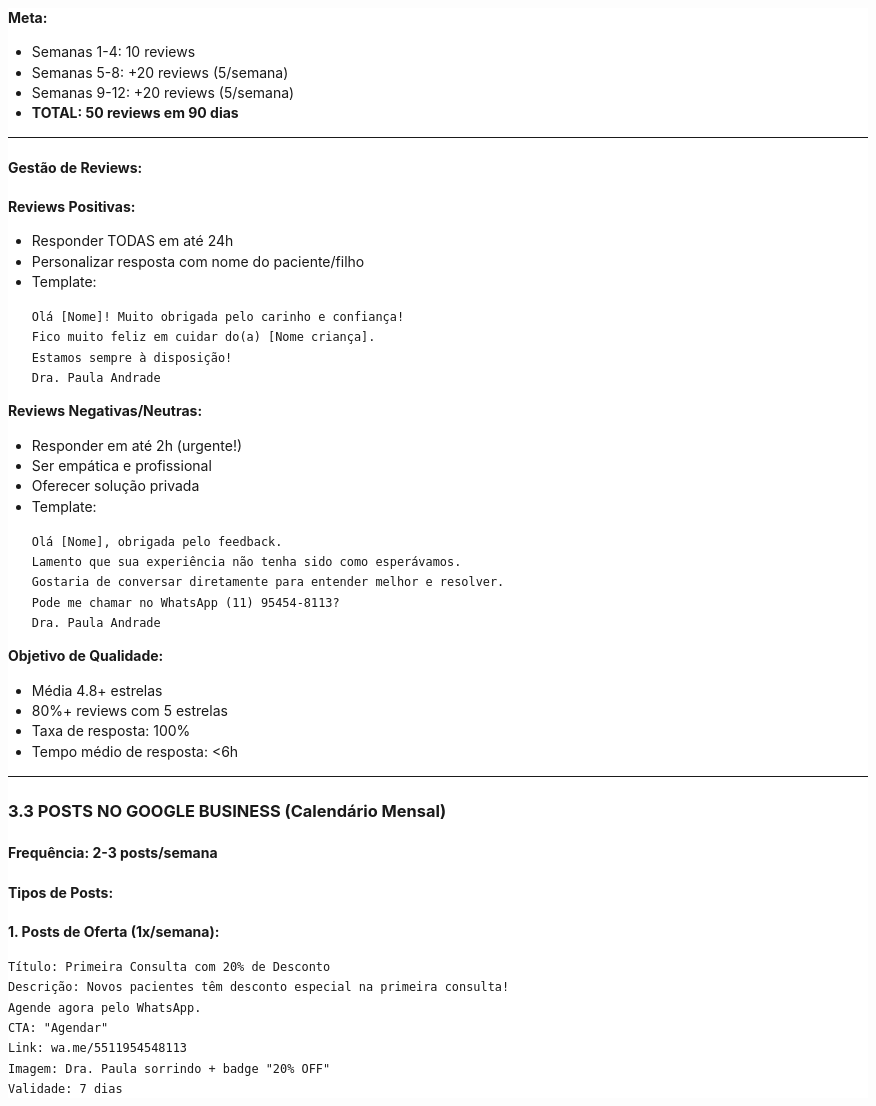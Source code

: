 **Meta:**
- Semanas 1-4: 10 reviews
- Semanas 5-8: +20 reviews (5/semana)
- Semanas 9-12: +20 reviews (5/semana)
- **TOTAL: 50 reviews em 90 dias**

---

#### Gestão de Reviews:

**Reviews Positivas:**
- Responder TODAS em até 24h
- Personalizar resposta com nome do paciente/filho
- Template:
  ```
  Olá [Nome]! Muito obrigada pelo carinho e confiança!
  Fico muito feliz em cuidar do(a) [Nome criança].
  Estamos sempre à disposição!
  Dra. Paula Andrade
  ```

**Reviews Negativas/Neutras:**
- Responder em até 2h (urgente!)
- Ser empática e profissional
- Oferecer solução privada
- Template:
  ```
  Olá [Nome], obrigada pelo feedback.
  Lamento que sua experiência não tenha sido como esperávamos.
  Gostaria de conversar diretamente para entender melhor e resolver.
  Pode me chamar no WhatsApp (11) 95454-8113?
  Dra. Paula Andrade
  ```

**Objetivo de Qualidade:**
- Média 4.8+ estrelas
- 80%+ reviews com 5 estrelas
- Taxa de resposta: 100%
- Tempo médio de resposta: <6h

---

### 3.3 POSTS NO GOOGLE BUSINESS (Calendário Mensal)

#### Frequência: 2-3 posts/semana

#### Tipos de Posts:

**1. Posts de Oferta (1x/semana):**
```
Título: Primeira Consulta com 20% de Desconto
Descrição: Novos pacientes têm desconto especial na primeira consulta!
Agende agora pelo WhatsApp.
CTA: "Agendar"
Link: wa.me/5511954548113
Imagem: Dra. Paula sorrindo + badge "20% OFF"
Validade: 7 dias
```
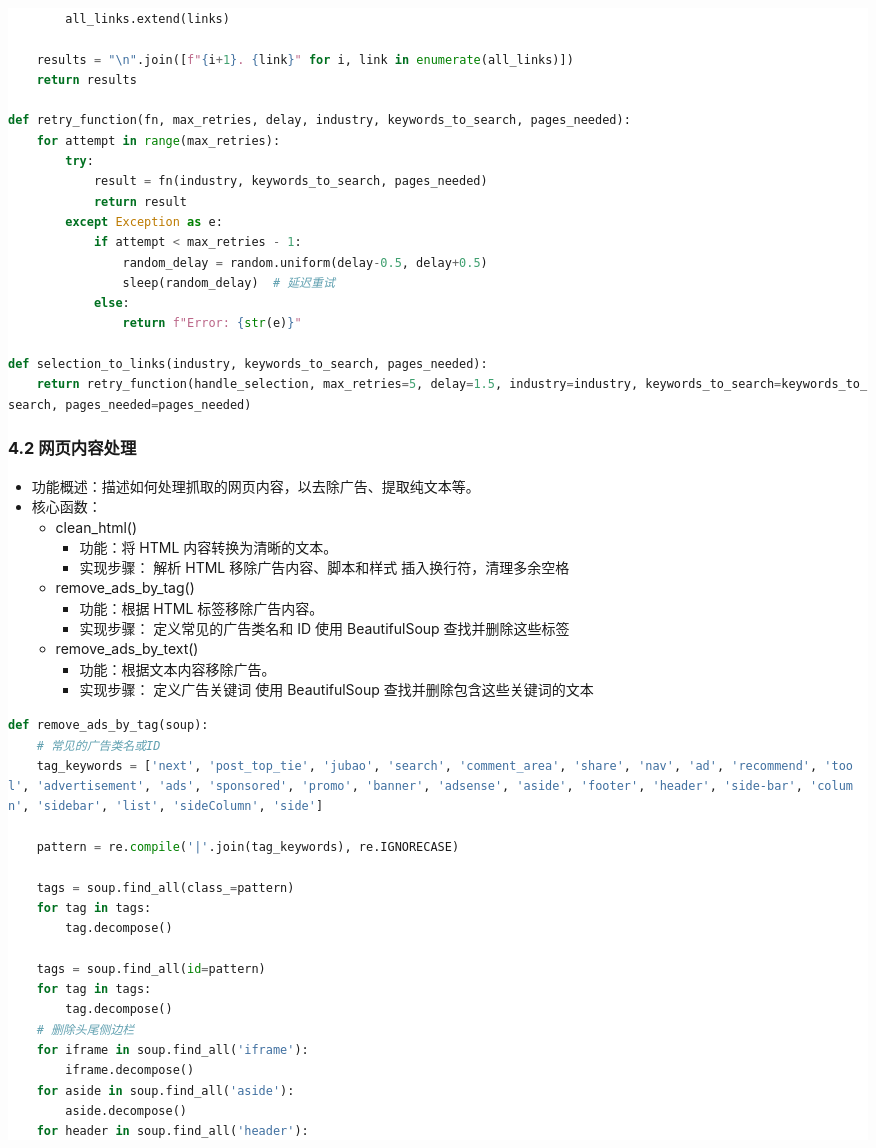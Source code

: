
 ```python
        all_links.extend(links)

    results = "\n".join([f"{i+1}. {link}" for i, link in enumerate(all_links)])
    return results

def retry_function(fn, max_retries, delay, industry, keywords_to_search, pages_needed):
    for attempt in range(max_retries):
        try:
            result = fn(industry, keywords_to_search, pages_needed)
            return result
        except Exception as e:
            if attempt < max_retries - 1:
                random_delay = random.uniform(delay-0.5, delay+0.5)
                sleep(random_delay)  # 延迟重试
            else:
                return f"Error: {str(e)}"

def selection_to_links(industry, keywords_to_search, pages_needed):
    return retry_function(handle_selection, max_retries=5, delay=1.5, industry=industry, keywords_to_search=keywords_to_search, pages_needed=pages_needed)
```

### 4.2 网页内容处理
- 功能概述：描述如何处理抓取的网页内容，以去除广告、提取纯文本等。
- 核心函数：
  - clean_html()
    - 功能：将 HTML 内容转换为清晰的文本。
    - 实现步骤：
解析 HTML
移除广告内容、脚本和样式
插入换行符，清理多余空格
  - remove_ads_by_tag()
    - 功能：根据 HTML 标签移除广告内容。
    - 实现步骤：
定义常见的广告类名和 ID
使用 BeautifulSoup 查找并删除这些标签
  - remove_ads_by_text()
    - 功能：根据文本内容移除广告。
    - 实现步骤：
定义广告关键词
使用 BeautifulSoup 查找并删除包含这些关键词的文本
```python
def remove_ads_by_tag(soup):
    # 常见的广告类名或ID
    tag_keywords = ['next', 'post_top_tie', 'jubao', 'search', 'comment_area', 'share', 'nav', 'ad', 'recommend', 'tool', 'advertisement', 'ads', 'sponsored', 'promo', 'banner', 'adsense', 'aside', 'footer', 'header', 'side-bar', 'column', 'sidebar', 'list', 'sideColumn', 'side']

    pattern = re.compile('|'.join(tag_keywords), re.IGNORECASE)

    tags = soup.find_all(class_=pattern)
    for tag in tags:
        tag.decompose()

    tags = soup.find_all(id=pattern)
    for tag in tags:
        tag.decompose()
    # 删除头尾侧边栏
    for iframe in soup.find_all('iframe'):
        iframe.decompose()
    for aside in soup.find_all('aside'):
        aside.decompose()
    for header in soup.find_all('header'):
```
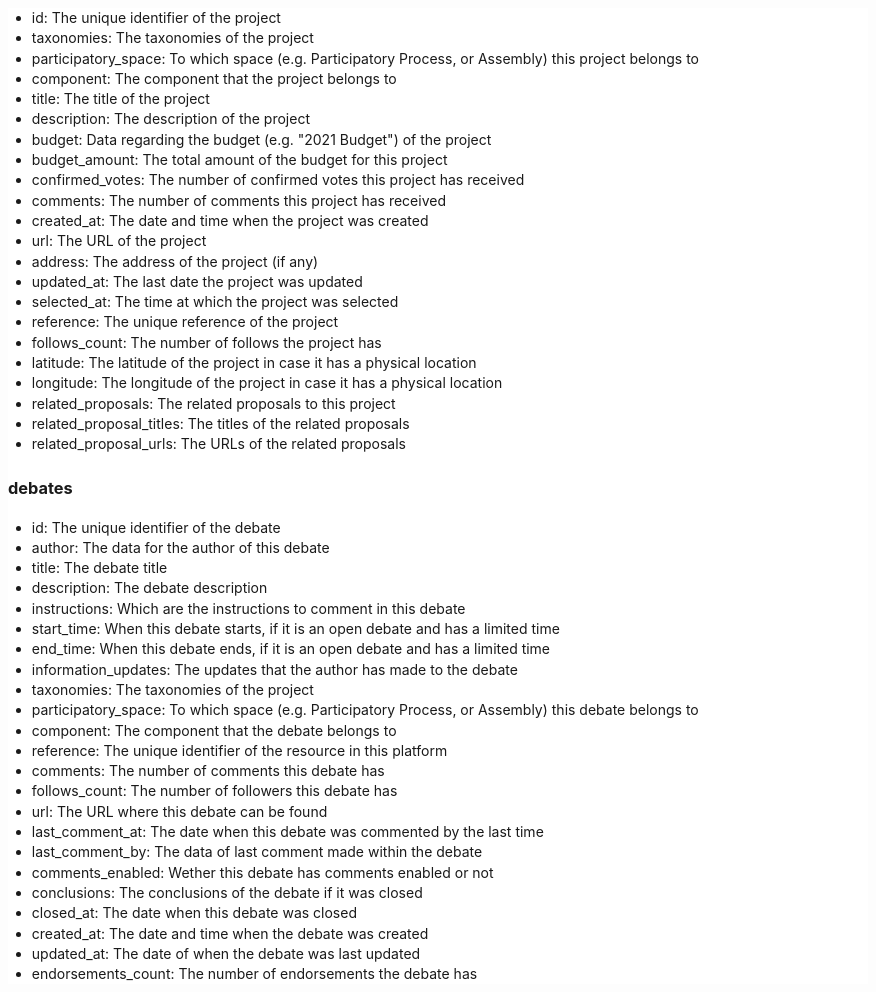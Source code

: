 * id: The unique identifier of the project
* taxonomies: The taxonomies of the project
* participatory_space: To which space (e.g. Participatory Process, or Assembly) this project belongs to
* component: The component that the project belongs to
* title: The title of the project
* description: The description of the project
* budget: Data regarding the budget (e.g. "2021 Budget") of the project
* budget_amount: The total amount of the budget for this project
* confirmed_votes: The number of confirmed votes this project has received
* comments: The number of comments this project has received
* created_at: The date and time when the project was created
* url: The URL of the project
* address: The address of the project (if any)
* updated_at: The last date the project was updated
* selected_at: The time at which the project was selected
* reference: The unique reference of the project
* follows_count: The number of follows the project has
* latitude: The latitude of the project in case it has a physical location
* longitude: The longitude of the project in case it has a physical location
* related_proposals: The related proposals to this project
* related_proposal_titles: The titles of the related proposals
* related_proposal_urls: The URLs of the related proposals


### debates

* id: The unique identifier of the debate
* author: The data for the author of this debate
* title: The debate title
* description: The debate description
* instructions: Which are the instructions to comment in this debate
* start_time: When this debate starts, if it is an open debate and has a limited time
* end_time: When this debate ends, if it is an open debate and has a limited time
* information_updates: The updates that the author has made to the debate
* taxonomies: The taxonomies of the project
* participatory_space: To which space (e.g. Participatory Process, or Assembly) this debate belongs to
* component: The component that the debate belongs to
* reference: The unique identifier of the resource in this platform
* comments: The number of comments this debate has
* follows_count: The number of followers this debate has
* url: The URL where this debate can be found
* last_comment_at: The date when this debate was commented by the last time
* last_comment_by: The data of last comment made within the debate
* comments_enabled: Wether this debate has comments enabled or not
* conclusions: The conclusions of the debate if it was closed
* closed_at: The date when this debate was closed
* created_at: The date and time when the debate was created
* updated_at: The date of when the debate was last updated
* endorsements_count: The number of endorsements the debate has
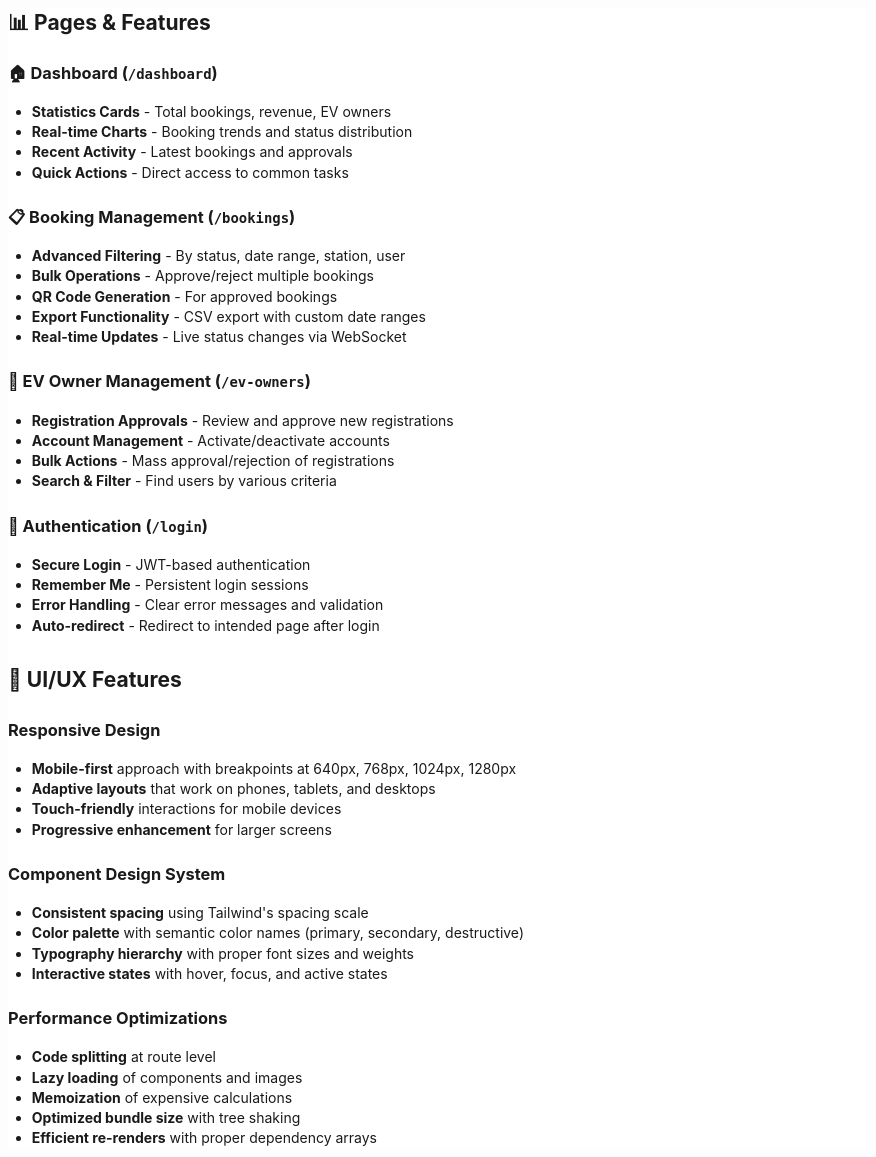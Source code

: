 ## 📊 Pages & Features

### 🏠 Dashboard (`/dashboard`)
- **Statistics Cards** - Total bookings, revenue, EV owners
- **Real-time Charts** - Booking trends and status distribution
- **Recent Activity** - Latest bookings and approvals
- **Quick Actions** - Direct access to common tasks

### 📋 Booking Management (`/bookings`)
- **Advanced Filtering** - By status, date range, station, user
- **Bulk Operations** - Approve/reject multiple bookings
- **QR Code Generation** - For approved bookings
- **Export Functionality** - CSV export with custom date ranges
- **Real-time Updates** - Live status changes via WebSocket

### 👥 EV Owner Management (`/ev-owners`)
- **Registration Approvals** - Review and approve new registrations
- **Account Management** - Activate/deactivate accounts
- **Bulk Actions** - Mass approval/rejection of registrations
- **Search & Filter** - Find users by various criteria

### 🔐 Authentication (`/login`)
- **Secure Login** - JWT-based authentication
- **Remember Me** - Persistent login sessions
- **Error Handling** - Clear error messages and validation
- **Auto-redirect** - Redirect to intended page after login

## 🎨 UI/UX Features

### Responsive Design
- **Mobile-first** approach with breakpoints at 640px, 768px, 1024px, 1280px
- **Adaptive layouts** that work on phones, tablets, and desktops
- **Touch-friendly** interactions for mobile devices
- **Progressive enhancement** for larger screens

### Component Design System
- **Consistent spacing** using Tailwind's spacing scale
- **Color palette** with semantic color names (primary, secondary, destructive)
- **Typography hierarchy** with proper font sizes and weights
- **Interactive states** with hover, focus, and active states

### Performance Optimizations
- **Code splitting** at route level
- **Lazy loading** of components and images
- **Memoization** of expensive calculations
- **Optimized bundle size** with tree shaking
- **Efficient re-renders** with proper dependency arrays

* * * * *

■ **DESCRIPTION OF THE TASK**
Print from the line containing "the debate has" through the line containing "### Component Design System" in the data above, exactly as the lines stand, and omit every picture.

■ **SOLVED EXERCISE**
* endorsements_count: The number of endorsements the debate has
Source code

: ## 📊 Pages & Features

### 🏠 Dashboard (`/dashboard`)
- **Statistics Cards** - Total bookings, revenue, EV owners
- **Real-time Charts** - Booking trends and status distribution
- **Recent Activity** - Latest bookings and approvals
- **Quick Actions** - Direct access to common tasks

### 📋 Booking Management (`/bookings`)
- **Advanced Filtering** - By status, date range, station, user
- **Bulk Operations** - Approve/reject multiple bookings
- **QR Code Generation** - For approved bookings
- **Export Functionality** - CSV export with custom date ranges
- **Real-time Updates** - Live status changes via WebSocket

### 👥 EV Owner Management (`/ev-owners`)
- **Registration Approvals** - Review and approve new registrations
- **Account Management** - Activate/deactivate accounts
- **Bulk Actions** - Mass approval/rejection of registrations
- **Search & Filter** - Find users by various criteria

### 🔐 Authentication (`/login`)
- **Secure Login** - JWT-based authentication
- **Remember Me** - Persistent login sessions
- **Error Handling** - Clear error messages and validation
- **Auto-redirect** - Redirect to intended page after login

## 🎨 UI/UX Features

### Responsive Design
- **Mobile-first** approach with breakpoints at 640px, 768px, 1024px, 1280px
- **Adaptive layouts** that work on phones, tablets, and desktops
- **Touch-friendly** interactions for mobile devices
- **Progressive enhancement** for larger screens

### Component Design System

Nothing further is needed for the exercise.